— Task —
Please return every line in the entries below with the word "DecValTok" in it.

(Collected data)
────────────────────────────────────────
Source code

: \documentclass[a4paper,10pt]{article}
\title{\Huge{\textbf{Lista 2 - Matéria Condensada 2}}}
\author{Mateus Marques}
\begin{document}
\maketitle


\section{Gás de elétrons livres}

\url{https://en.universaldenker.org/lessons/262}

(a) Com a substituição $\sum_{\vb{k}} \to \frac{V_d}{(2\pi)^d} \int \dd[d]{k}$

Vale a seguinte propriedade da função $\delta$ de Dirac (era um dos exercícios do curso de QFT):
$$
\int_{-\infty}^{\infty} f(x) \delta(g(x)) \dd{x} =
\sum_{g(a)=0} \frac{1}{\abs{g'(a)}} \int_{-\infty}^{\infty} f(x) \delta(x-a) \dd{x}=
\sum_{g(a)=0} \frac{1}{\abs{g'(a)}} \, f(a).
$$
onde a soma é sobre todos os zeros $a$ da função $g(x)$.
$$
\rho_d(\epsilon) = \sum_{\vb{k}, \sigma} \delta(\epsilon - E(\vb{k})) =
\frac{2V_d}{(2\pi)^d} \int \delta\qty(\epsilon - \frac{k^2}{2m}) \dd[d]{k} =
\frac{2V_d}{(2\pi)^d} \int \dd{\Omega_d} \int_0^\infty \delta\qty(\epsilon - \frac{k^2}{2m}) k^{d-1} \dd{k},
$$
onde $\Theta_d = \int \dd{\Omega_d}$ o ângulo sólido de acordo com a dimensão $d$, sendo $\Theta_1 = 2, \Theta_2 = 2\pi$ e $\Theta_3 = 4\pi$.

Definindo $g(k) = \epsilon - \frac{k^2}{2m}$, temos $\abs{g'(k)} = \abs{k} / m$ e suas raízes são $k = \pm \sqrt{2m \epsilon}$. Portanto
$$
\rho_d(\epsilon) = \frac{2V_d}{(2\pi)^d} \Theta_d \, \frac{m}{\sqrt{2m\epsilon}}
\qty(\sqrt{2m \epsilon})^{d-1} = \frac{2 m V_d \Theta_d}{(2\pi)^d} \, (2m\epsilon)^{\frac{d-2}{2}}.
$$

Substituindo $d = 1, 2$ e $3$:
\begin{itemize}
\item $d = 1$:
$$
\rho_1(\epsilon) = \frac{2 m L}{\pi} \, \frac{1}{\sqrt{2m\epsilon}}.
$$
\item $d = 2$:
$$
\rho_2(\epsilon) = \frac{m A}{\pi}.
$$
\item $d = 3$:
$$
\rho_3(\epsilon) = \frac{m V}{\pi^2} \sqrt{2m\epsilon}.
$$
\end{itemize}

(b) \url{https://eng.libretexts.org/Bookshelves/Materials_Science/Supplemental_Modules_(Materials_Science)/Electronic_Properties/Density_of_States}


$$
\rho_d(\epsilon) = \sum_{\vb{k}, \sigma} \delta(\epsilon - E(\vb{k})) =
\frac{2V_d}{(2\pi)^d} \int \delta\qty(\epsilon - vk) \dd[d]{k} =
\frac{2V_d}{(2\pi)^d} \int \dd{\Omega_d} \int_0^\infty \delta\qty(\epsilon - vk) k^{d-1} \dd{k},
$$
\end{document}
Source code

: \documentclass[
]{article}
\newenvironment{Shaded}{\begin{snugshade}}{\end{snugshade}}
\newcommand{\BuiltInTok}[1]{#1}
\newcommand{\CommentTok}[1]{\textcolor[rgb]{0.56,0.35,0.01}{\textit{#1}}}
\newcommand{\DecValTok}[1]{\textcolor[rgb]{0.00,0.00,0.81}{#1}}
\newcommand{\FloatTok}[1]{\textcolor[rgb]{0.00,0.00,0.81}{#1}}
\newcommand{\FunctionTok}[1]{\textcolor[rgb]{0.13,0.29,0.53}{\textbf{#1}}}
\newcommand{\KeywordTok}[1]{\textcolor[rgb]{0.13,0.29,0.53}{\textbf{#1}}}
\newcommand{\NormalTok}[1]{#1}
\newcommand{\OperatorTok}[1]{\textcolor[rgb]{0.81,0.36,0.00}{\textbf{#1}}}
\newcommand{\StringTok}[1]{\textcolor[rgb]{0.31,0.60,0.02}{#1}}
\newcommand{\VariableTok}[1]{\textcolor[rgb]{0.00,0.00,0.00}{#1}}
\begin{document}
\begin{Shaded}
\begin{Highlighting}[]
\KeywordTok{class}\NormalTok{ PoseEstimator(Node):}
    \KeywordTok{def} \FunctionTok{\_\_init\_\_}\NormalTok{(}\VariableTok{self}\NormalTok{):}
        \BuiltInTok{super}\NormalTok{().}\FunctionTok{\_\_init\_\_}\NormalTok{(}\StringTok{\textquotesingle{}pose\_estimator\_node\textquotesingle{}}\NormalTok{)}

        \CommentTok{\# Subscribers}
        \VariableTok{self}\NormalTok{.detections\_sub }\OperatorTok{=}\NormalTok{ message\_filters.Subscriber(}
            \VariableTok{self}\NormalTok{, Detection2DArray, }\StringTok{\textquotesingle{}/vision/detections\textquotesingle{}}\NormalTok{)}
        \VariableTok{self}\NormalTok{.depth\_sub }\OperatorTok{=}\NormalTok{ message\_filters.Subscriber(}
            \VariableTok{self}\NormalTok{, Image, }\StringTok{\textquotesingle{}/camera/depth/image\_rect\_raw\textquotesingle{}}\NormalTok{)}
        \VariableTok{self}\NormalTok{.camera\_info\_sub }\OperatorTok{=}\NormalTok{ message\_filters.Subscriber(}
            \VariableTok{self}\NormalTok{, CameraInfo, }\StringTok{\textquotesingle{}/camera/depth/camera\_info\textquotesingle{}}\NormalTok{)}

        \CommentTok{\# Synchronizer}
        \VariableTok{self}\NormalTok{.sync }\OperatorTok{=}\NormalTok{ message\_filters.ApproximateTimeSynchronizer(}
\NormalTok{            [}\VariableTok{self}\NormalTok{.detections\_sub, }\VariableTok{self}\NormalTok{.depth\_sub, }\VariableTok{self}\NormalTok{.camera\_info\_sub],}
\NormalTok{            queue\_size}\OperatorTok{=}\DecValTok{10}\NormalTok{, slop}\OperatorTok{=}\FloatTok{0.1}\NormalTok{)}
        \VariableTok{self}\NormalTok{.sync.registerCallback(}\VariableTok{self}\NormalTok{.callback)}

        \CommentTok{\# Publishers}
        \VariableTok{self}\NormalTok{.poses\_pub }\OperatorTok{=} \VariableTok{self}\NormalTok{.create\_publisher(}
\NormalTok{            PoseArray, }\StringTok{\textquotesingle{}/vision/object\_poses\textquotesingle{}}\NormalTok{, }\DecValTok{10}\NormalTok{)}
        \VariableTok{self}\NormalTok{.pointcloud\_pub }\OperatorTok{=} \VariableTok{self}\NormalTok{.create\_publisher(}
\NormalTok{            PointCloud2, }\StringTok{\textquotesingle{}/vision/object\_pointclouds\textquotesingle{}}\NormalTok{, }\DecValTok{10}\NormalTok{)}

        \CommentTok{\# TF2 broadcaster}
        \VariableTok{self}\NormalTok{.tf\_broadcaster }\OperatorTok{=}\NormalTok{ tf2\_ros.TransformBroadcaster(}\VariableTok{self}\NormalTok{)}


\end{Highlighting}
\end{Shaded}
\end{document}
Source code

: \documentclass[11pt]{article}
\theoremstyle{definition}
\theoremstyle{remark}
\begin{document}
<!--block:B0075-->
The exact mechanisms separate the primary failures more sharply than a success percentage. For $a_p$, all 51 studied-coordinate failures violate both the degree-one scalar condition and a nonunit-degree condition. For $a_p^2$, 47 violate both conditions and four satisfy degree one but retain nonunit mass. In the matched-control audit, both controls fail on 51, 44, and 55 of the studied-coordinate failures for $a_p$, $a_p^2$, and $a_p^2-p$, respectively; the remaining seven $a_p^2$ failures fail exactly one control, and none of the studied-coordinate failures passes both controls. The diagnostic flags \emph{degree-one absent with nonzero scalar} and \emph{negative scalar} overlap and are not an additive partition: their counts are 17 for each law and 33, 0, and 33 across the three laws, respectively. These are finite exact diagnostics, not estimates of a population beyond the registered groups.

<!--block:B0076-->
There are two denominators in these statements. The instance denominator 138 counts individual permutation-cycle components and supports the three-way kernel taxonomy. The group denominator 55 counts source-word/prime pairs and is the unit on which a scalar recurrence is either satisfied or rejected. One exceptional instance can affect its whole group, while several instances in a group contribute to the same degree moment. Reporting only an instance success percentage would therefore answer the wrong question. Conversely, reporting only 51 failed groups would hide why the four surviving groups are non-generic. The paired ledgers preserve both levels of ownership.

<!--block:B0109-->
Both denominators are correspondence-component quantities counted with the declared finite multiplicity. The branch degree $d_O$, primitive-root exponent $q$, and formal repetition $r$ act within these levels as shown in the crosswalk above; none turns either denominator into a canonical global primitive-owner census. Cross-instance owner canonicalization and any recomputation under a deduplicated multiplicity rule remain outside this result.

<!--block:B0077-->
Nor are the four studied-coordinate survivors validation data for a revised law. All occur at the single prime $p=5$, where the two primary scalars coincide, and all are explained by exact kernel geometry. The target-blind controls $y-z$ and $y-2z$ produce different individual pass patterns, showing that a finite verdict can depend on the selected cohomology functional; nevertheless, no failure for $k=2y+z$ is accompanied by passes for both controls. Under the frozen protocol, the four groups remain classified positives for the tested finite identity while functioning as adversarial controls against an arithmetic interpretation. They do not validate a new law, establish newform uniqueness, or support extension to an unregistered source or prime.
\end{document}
────────────────────────────────────────
— Output of the exercise —
\newcommand{\DecValTok}[1]{\textcolor[rgb]{0.00,0.00,0.81}{#1}}
\NormalTok{            queue\_size}\OperatorTok{=}\DecValTok{10}\NormalTok{, slop}\OperatorTok{=}\FloatTok{0.1}\NormalTok{)}
\NormalTok{            PoseArray, }\StringTok{\textquotesingle{}/vision/object\_poses\textquotesingle{}}\NormalTok{, }\DecValTok{10}\NormalTok{)}
\NormalTok{            PointCloud2, }\StringTok{\textquotesingle{}/vision/object\_pointclouds\textquotesingle{}}\NormalTok{, }\DecValTok{10}\NormalTok{)}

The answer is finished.